--- What this task involves ---
Please go through the listing below and count the lines where the string "possible" appears. Answer with the number only.

--- Data extract ---
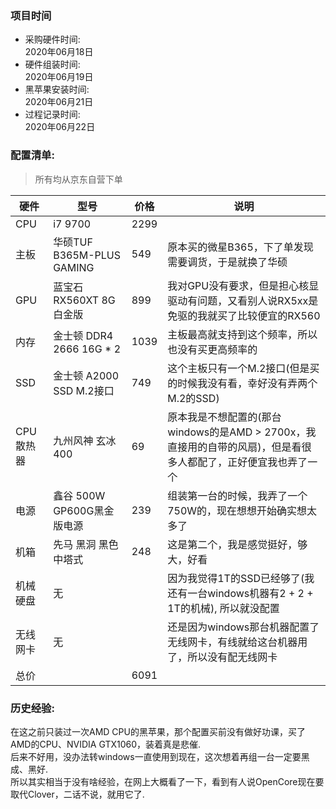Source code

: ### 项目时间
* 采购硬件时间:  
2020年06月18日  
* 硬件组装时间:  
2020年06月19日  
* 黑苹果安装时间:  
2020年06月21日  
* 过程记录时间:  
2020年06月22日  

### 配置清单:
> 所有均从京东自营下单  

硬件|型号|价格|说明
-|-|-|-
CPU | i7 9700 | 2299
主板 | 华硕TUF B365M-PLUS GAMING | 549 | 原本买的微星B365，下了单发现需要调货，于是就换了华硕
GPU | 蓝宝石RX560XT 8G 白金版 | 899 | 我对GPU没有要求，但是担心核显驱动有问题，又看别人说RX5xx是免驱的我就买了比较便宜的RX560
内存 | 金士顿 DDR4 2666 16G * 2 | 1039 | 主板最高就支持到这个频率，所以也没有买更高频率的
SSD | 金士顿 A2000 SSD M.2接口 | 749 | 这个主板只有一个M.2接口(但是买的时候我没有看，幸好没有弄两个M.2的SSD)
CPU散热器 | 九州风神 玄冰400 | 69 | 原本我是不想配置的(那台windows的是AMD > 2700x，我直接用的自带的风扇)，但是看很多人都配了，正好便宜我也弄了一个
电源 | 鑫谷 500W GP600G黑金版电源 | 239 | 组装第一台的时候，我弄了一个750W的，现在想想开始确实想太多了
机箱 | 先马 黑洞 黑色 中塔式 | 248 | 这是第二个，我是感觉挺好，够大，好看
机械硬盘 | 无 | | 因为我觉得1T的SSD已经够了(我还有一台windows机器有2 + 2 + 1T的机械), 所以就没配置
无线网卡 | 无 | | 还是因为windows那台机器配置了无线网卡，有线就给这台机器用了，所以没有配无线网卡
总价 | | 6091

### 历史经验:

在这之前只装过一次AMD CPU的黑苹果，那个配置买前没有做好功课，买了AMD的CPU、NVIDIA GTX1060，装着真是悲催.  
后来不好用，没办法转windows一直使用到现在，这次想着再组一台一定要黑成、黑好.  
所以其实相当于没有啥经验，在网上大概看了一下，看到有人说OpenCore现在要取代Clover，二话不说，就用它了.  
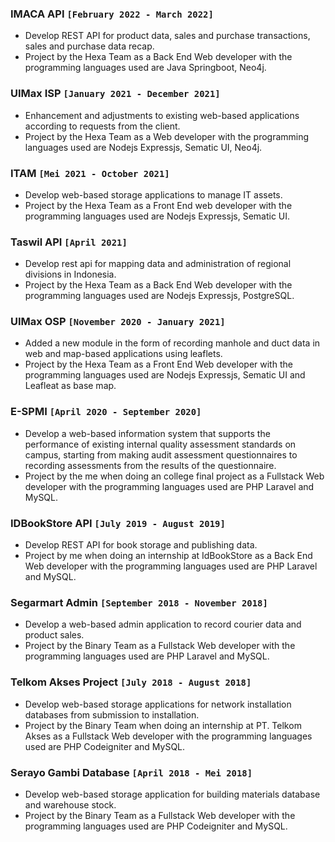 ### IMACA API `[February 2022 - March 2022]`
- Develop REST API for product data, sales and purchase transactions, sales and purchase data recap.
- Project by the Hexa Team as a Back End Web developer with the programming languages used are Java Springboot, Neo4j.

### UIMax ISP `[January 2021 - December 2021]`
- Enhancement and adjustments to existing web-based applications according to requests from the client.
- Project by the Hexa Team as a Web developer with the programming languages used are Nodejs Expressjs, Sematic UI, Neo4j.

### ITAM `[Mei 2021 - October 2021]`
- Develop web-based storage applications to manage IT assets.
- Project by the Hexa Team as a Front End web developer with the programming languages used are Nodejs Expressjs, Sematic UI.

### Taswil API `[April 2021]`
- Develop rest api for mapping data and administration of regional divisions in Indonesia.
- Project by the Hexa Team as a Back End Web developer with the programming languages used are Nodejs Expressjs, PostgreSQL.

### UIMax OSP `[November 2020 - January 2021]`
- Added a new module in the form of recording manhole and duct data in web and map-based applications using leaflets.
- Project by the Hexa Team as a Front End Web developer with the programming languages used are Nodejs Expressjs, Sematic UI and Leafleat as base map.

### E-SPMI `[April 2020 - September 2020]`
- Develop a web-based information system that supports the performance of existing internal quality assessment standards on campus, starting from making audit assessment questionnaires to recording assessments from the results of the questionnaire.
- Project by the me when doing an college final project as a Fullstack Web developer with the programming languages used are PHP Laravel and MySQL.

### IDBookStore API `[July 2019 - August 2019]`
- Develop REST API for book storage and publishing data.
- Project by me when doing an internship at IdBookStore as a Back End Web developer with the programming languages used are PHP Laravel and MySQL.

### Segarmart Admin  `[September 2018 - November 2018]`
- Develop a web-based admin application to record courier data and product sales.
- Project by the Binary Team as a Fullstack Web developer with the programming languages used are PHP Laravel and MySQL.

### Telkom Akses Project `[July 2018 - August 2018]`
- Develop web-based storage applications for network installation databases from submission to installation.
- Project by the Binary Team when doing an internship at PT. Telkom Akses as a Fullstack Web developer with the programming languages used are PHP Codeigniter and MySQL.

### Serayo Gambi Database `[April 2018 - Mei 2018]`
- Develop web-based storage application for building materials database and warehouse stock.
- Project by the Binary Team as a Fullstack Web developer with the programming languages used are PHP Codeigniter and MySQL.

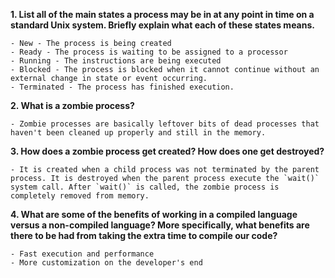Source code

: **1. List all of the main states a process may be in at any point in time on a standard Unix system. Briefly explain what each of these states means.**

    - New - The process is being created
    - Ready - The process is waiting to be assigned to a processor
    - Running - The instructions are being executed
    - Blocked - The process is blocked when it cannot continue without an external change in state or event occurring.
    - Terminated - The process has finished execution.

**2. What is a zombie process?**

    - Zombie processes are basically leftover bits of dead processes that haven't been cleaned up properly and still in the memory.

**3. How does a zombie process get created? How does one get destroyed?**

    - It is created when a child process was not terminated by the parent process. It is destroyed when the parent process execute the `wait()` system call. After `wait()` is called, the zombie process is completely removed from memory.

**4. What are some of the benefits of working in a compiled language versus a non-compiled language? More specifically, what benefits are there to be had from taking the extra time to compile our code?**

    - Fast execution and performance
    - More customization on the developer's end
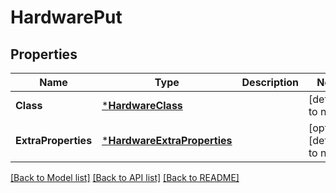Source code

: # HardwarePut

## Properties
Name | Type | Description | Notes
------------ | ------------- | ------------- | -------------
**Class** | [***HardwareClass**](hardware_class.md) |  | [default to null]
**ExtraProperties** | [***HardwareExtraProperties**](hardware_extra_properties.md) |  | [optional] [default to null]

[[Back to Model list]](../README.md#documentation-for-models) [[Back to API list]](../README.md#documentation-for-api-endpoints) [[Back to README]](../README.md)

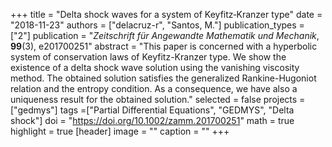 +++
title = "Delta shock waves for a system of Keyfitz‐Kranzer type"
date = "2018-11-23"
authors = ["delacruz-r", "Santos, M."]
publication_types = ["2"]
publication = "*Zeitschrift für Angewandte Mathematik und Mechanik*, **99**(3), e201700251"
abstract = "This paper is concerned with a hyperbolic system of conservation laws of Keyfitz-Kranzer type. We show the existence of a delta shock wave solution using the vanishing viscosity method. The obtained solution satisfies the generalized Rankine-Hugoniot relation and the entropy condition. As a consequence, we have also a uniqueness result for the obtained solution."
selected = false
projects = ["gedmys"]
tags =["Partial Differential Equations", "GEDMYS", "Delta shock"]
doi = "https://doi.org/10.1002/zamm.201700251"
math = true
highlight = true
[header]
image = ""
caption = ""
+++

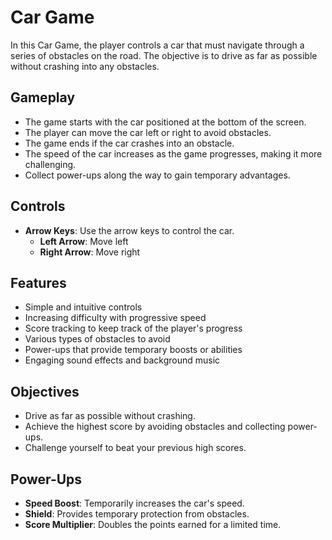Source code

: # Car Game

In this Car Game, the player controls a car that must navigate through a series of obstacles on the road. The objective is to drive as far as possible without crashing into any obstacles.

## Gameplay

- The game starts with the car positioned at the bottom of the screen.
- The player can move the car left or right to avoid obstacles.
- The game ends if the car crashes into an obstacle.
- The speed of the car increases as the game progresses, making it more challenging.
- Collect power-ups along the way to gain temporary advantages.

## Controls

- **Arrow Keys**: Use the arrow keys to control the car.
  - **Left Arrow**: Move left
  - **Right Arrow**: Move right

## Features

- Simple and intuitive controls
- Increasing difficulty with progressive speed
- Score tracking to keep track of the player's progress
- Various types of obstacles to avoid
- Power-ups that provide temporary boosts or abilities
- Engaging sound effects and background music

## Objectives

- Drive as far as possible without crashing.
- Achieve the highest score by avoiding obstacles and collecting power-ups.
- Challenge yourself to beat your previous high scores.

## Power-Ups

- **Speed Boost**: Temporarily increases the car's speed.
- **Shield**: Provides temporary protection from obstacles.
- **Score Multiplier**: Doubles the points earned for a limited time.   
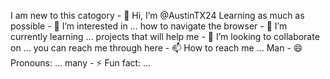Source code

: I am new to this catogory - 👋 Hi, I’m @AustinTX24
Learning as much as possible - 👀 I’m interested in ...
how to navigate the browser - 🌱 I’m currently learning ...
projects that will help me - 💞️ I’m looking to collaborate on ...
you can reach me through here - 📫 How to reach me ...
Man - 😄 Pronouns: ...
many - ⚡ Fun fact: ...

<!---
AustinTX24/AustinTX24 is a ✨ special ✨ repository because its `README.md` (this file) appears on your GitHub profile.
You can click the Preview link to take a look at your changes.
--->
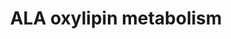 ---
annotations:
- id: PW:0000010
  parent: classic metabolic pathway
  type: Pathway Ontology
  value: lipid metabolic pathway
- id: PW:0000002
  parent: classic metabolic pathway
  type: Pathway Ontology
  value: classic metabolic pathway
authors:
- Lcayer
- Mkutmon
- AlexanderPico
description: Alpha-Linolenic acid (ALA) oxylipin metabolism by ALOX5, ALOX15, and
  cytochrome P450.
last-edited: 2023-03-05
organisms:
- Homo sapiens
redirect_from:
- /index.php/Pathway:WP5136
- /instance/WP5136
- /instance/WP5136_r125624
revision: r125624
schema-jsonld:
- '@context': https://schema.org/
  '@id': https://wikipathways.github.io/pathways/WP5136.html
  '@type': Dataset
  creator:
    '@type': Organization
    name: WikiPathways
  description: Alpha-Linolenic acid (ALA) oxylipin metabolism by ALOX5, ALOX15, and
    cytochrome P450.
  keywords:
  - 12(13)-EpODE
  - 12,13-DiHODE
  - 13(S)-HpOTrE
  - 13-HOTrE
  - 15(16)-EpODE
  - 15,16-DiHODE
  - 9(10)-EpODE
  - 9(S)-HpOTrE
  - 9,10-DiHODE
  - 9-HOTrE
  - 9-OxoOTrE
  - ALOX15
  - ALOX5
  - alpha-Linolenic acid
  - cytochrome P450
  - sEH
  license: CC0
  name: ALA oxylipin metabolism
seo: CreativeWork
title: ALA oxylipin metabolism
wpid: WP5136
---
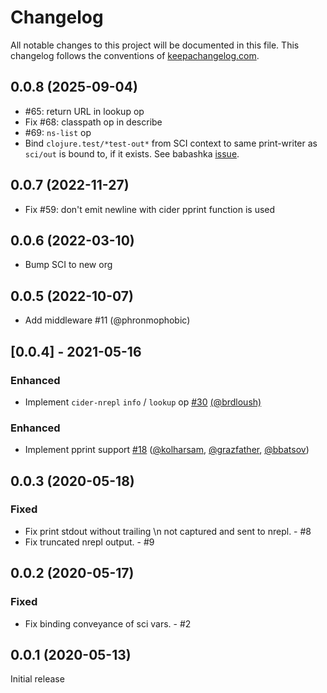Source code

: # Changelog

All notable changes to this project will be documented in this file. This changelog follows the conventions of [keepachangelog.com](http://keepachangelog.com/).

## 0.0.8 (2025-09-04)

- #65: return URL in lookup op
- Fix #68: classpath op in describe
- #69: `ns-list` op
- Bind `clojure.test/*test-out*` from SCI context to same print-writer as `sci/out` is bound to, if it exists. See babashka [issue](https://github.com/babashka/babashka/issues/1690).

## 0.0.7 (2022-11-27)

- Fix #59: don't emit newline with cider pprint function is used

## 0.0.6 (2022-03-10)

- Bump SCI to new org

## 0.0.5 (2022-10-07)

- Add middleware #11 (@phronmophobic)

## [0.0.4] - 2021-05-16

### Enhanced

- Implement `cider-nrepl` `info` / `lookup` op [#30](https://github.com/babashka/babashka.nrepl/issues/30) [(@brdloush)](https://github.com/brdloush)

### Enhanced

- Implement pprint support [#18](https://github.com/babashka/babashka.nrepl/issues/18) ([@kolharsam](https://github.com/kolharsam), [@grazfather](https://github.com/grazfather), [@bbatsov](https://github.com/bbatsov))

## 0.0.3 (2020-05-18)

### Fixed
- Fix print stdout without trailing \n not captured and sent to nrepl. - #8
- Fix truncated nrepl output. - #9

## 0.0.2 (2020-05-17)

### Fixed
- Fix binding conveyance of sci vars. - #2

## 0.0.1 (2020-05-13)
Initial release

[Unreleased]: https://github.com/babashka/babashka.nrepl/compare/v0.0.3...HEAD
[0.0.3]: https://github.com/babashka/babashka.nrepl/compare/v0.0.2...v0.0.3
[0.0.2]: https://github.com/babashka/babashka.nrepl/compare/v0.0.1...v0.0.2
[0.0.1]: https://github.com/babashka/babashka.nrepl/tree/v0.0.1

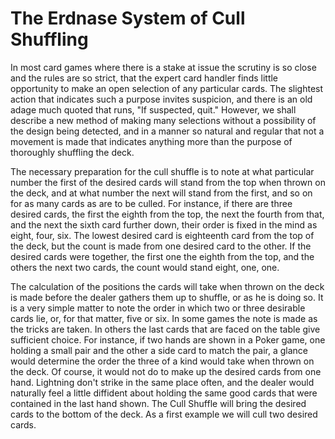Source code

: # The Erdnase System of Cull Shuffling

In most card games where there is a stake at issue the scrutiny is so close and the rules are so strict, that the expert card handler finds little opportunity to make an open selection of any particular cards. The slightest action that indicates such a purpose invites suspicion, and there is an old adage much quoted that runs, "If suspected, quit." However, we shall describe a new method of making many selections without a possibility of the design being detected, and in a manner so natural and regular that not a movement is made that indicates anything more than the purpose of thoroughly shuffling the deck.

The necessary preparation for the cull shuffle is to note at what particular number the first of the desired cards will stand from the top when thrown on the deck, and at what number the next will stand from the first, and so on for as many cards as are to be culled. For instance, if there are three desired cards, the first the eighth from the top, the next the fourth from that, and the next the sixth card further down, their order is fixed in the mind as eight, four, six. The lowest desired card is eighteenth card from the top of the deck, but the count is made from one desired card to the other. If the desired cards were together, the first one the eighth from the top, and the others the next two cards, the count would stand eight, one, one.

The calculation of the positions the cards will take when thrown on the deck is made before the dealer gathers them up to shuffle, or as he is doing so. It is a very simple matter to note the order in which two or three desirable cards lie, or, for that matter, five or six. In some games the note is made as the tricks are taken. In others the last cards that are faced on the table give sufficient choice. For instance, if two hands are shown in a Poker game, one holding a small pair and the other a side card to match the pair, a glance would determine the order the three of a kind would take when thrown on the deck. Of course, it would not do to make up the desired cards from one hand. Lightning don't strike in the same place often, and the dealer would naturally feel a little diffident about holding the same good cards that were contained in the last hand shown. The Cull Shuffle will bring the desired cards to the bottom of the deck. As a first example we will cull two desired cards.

--- Finished task ---
3